Translation:There is a man in the room where I am going to sleep.
I'm pretty sure 'shall' is acceptable as well as 'will' in this sentence.
Go for will/going to, it's a safer bet. We won't include "shall" on every sentence, that'd be too much work on us contributors.
In other places, "ska" is translated as should. Why not here? It seems to make semse.
Great question, Harold.
This annoying little word may actually be the single trickiest one in the entire course. Modals are generally difficult between any languages, since they seldom have one-to-one relationships, but ska in specific can be translated into so many things, and what's idiomatic can vary greatly. Depending on the context, ska can translate to either "should", "would", "will", "may", or even occasionally "must". And that's without even taking into account the considerable differences within English (such as "must not" typically meaning two separate things in the US and the UK).

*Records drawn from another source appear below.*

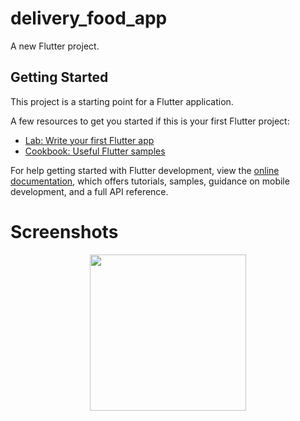 # delivery_food_app

A new Flutter project.

## Getting Started

This project is a starting point for a Flutter application.

A few resources to get you started if this is your first Flutter project:

- [Lab: Write your first Flutter app](https://docs.flutter.dev/get-started/codelab)
- [Cookbook: Useful Flutter samples](https://docs.flutter.dev/cookbook)

For help getting started with Flutter development, view the
[online documentation](https://docs.flutter.dev/), which offers tutorials,
samples, guidance on mobile development, and a full API reference.


# Screenshots 

<div align="center">
  <img src="https://user-images.githubusercontent.com/62775299/236298464-e4de83c2-b812-448f-8ba9-f2417d4f0fc0.png" width="250">
</div>

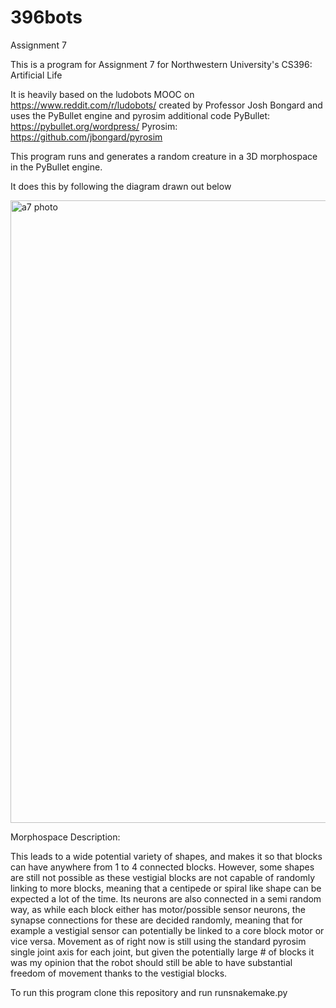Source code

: # 396bots
Assignment 7

This is a program for Assignment 7 for Northwestern University's CS396: Artificial Life

It is heavily based on the ludobots MOOC on https://www.reddit.com/r/ludobots/ created by Professor Josh Bongard and uses the PyBullet engine and pyrosim additional code
PyBullet: https://pybullet.org/wordpress/
Pyrosim: https://github.com/jbongard/pyrosim


This program runs and generates a random creature in a 3D morphospace in the PyBullet engine.

It does this by following the diagram drawn out below
		

<img width="996" alt="a7 photo" src="https://user-images.githubusercontent.com/23564433/220255009-096bab20-a135-4bbb-a26d-ad78dd6e6122.png">

Morphospace Description:

This leads to a wide potential variety of shapes, and makes it so that blocks can have anywhere from 1 to 4 connected blocks. However, some shapes are still not possible as these vestigial blocks are not capable of randomly linking to more blocks, meaning that a centipede or spiral like shape can be expected a lot of the time.
Its neurons are also connected in a semi random way, as while each block either has motor/possible sensor neurons, the synapse connections for these are decided randomly, meaning that for example a vestigial sensor can potentially be linked to a core block motor or vice versa. Movement as of right now is still using the standard pyrosim single joint axis for each joint, but given the potentially large # of blocks it was my opinion that the robot should still be able to have substantial freedom of movement thanks to the vestigial blocks.

To run this program clone this repository and run runsnakemake.py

We've actually discussed this internally recently, and I'm afraid the best general answer I can give is that ska more often than not means "will" or "is going to", and that we use "should" mainly when it's unidiomatic in English to not use the future tense. I realise that in this case, some sociolects - primarily UK ones - may use "should" to indicate the future, but I think allowing it would cause more harm than do good. It's important to realise that ska, here, can mean neither a recommendation, nor an expectation, nor an obligation - hence, "should" is not a good choice.
It's a really difficult word to teach well, and we'll probably be continuously evaluating it forever.
Could I use instead of ''står'' the verbs ''finns'' or ''är''? Just like the sentence ''Det är en flugga i soppan.''. When do I use each of these verbs?
Very late answer here but it's still a good question so I'll give it a shot. – They're all accepted answers in this case, but står probably sounds most idiomatic. We can't give any strict rules for when to use är vs finns, but as a general rule of thumb, finns is for more permanent existence and är for more temporary presence. So finns is not a very natural choice here.
For things that are perceived to be in a position like standing, sitting, or lying, we very often prefer to use those verbs instead of just är or finns when we're describing something. So Det ligger en tidning på bordet 'There lies a newspaper on the table' is more idiomatic than just Det är en tidning på bordet.
On the other (third?) hand, if we're just asking where something is located, we're pretty likely to just use är or finns. E.g. Var är tvålen? 'Where is the soap?' At least for movable things. For geographic entities, the default is ligger. For instance: Var ligger Timbuktu? 'Where is Timbuktu?'
Absolutely, but it sounds borderline stilted. So I use it all of the time. :)
Thank you! A bit like in French: "La chambre où je dors" / "la chambre dans laquelle je dors."
Why "där jag ska sova" instead of "där ska jag sova"? Does it work both ways?
For this idea, I think an English speaker would say "where I am supposed to sleep." "I am going to" suggests that I am definitely still planning to sleep in that room regardless. Does "ska/skall" here carry that sense, or is this a demand for some action--get him out or find me another room.
I don't think the sentence has any connotation, really. It's just literal. Of course, given context, you could argue for the latter interpretation - but not out of the blue, I'd say. If you added an exclamation mark, I would go for the latter option.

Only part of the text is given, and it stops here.